## Required action
The part to set down runs from the first line of the data below through the line with "对于.cto 文件，你将定义处理函数和交易。", inclusive; write it exactly and leave out the pictures.

[Extracted records]

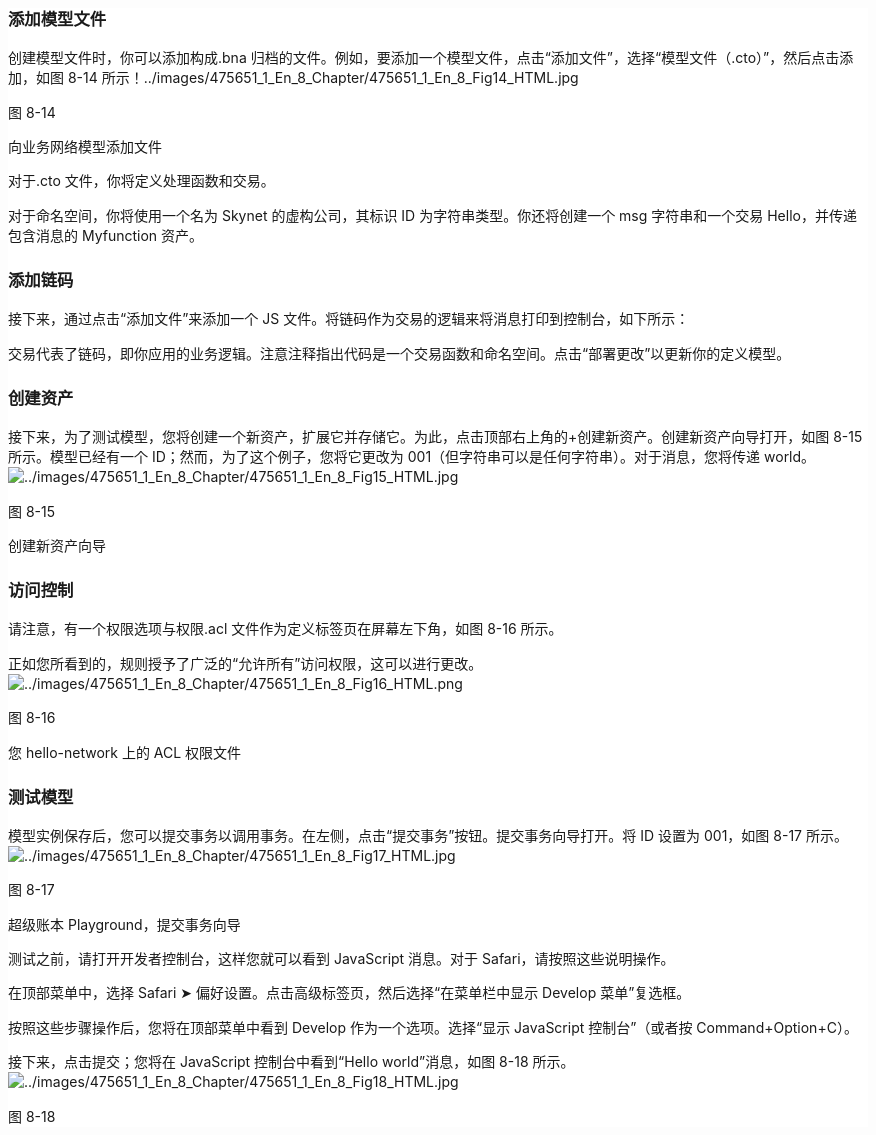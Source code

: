 ### 添加模型文件

创建模型文件时，你可以添加构成.bna 归档的文件。例如，要添加一个模型文件，点击“添加文件”，选择“模型文件（.cto）”，然后点击添加，如图 8-14 所示！../images/475651_1_En_8_Chapter/475651_1_En_8_Fig14_HTML.jpg

图 8-14

向业务网络模型添加文件

对于.cto 文件，你将定义处理函数和交易。

对于命名空间，你将使用一个名为 Skynet 的虚构公司，其标识 ID 为字符串类型。你还将创建一个 msg 字符串和一个交易 Hello，并传递包含消息的 Myfunction 资产。

### 添加链码

接下来，通过点击“添加文件”来添加一个 JS 文件。将链码作为交易的逻辑来将消息打印到控制台，如下所示：

交易代表了链码，即你应用的业务逻辑。注意注释指出代码是一个交易函数和命名空间。点击“部署更改”以更新你的定义模型。

### 创建资产

接下来，为了测试模型，您将创建一个新资产，扩展它并存储它。为此，点击顶部右上角的+创建新资产。创建新资产向导打开，如图 8-15 所示。模型已经有一个 ID；然而，为了这个例子，您将它更改为 001（但字符串可以是任何字符串）。对于消息，您将传递 world。![../images/475651_1_En_8_Chapter/475651_1_En_8_Fig15_HTML.jpg](img/475651_1_En_8_Fig15_HTML.jpg)

图 8-15

创建新资产向导

### 访问控制

请注意，有一个权限选项与权限.acl 文件作为定义标签页在屏幕左下角，如图 8-16 所示。

正如您所看到的，规则授予了广泛的“允许所有”访问权限，这可以进行更改。![../images/475651_1_En_8_Chapter/475651_1_En_8_Fig16_HTML.png](img/475651_1_En_8_Fig16_HTML.png)

图 8-16

您 hello-network 上的 ACL 权限文件

### 测试模型

模型实例保存后，您可以提交事务以调用事务。在左侧，点击“提交事务”按钮。提交事务向导打开。将 ID 设置为 001，如图 8-17 所示。![../images/475651_1_En_8_Chapter/475651_1_En_8_Fig17_HTML.jpg](img/475651_1_En_8_Fig17_HTML.jpg)

图 8-17

超级账本 Playground，提交事务向导

测试之前，请打开开发者控制台，这样您就可以看到 JavaScript 消息。对于 Safari，请按照这些说明操作。

在顶部菜单中，选择 Safari ➤ 偏好设置。点击高级标签页，然后选择“在菜单栏中显示 Develop 菜单”复选框。

按照这些步骤操作后，您将在顶部菜单中看到 Develop 作为一个选项。选择“显示 JavaScript 控制台”（或者按 Command+Option+C）。

接下来，点击提交；您将在 JavaScript 控制台中看到“Hello world”消息，如图 8-18 所示。![../images/475651_1_En_8_Chapter/475651_1_En_8_Fig18_HTML.jpg](img/475651_1_En_8_Fig18_HTML.jpg)

图 8-18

## Result of the task
Source code

: ### 添加模型文件

创建模型文件时，你可以添加构成.bna 归档的文件。例如，要添加一个模型文件，点击“添加文件”，选择“模型文件（.cto）”，然后点击添加，如图 8-14 所示！../images/475651_1_En_8_Chapter/475651_1_En_8_Fig14_HTML.jpg

图 8-14

向业务网络模型添加文件

对于.cto 文件，你将定义处理函数和交易。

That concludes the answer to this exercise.